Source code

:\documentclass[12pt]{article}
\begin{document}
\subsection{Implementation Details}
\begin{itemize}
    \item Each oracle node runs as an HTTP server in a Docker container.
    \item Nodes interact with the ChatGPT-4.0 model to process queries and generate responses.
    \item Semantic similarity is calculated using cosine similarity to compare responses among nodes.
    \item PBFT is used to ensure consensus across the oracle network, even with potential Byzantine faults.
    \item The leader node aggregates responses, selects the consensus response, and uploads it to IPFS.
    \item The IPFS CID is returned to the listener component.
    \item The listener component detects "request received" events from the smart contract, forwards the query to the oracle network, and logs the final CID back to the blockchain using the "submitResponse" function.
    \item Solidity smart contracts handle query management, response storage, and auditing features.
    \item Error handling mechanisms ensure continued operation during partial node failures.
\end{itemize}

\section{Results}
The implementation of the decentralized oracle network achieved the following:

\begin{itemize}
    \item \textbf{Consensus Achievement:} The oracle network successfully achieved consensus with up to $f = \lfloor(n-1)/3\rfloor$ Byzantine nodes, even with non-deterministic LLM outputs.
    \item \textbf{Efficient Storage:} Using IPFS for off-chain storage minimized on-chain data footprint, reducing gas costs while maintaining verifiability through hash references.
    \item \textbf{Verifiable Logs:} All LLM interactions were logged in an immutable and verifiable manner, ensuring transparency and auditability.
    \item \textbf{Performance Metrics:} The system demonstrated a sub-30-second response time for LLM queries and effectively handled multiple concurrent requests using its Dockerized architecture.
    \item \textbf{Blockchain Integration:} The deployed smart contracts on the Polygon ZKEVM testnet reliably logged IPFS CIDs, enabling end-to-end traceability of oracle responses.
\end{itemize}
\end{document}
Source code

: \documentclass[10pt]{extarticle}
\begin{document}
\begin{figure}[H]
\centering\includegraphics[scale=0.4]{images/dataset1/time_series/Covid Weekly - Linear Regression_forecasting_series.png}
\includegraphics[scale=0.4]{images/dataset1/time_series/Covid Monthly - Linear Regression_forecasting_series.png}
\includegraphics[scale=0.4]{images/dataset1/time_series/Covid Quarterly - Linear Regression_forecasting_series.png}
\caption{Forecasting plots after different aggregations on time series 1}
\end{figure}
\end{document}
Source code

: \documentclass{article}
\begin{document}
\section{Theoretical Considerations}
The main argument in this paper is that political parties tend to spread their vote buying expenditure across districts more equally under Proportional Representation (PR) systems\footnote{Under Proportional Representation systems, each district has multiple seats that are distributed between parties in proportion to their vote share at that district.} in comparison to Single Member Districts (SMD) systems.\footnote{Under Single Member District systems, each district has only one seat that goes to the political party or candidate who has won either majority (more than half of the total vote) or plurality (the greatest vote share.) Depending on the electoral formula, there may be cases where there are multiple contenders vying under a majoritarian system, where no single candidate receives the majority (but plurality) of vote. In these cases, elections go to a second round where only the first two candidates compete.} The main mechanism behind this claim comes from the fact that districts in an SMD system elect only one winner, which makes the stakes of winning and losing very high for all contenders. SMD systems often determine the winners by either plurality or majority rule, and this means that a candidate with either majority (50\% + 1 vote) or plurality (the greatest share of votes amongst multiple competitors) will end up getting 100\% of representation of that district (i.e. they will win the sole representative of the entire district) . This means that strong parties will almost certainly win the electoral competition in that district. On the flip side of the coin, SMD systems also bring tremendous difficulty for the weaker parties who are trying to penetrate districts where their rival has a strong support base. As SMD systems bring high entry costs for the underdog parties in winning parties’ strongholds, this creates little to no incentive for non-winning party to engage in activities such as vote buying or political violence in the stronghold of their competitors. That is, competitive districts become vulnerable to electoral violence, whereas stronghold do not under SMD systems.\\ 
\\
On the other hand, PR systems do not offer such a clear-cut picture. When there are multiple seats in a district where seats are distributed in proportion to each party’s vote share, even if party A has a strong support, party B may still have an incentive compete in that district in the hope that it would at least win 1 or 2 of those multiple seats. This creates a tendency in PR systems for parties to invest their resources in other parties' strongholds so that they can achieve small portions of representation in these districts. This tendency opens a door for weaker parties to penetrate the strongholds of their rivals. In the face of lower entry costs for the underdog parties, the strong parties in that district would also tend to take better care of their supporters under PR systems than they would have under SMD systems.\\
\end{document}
■ ■ ■
## BRIEF
Repeat exactly, and only, the run of lines from the start of the material above through the line that holds "and generate responses.".

## SOLUTION TO THIS TASK
Source code

:\documentclass[12pt]{article}
\begin{document}
\subsection{Implementation Details}
\begin{itemize}
    \item Each oracle node runs as an HTTP server in a Docker container.
    \item Nodes interact with the ChatGPT-4.0 model to process queries and generate responses.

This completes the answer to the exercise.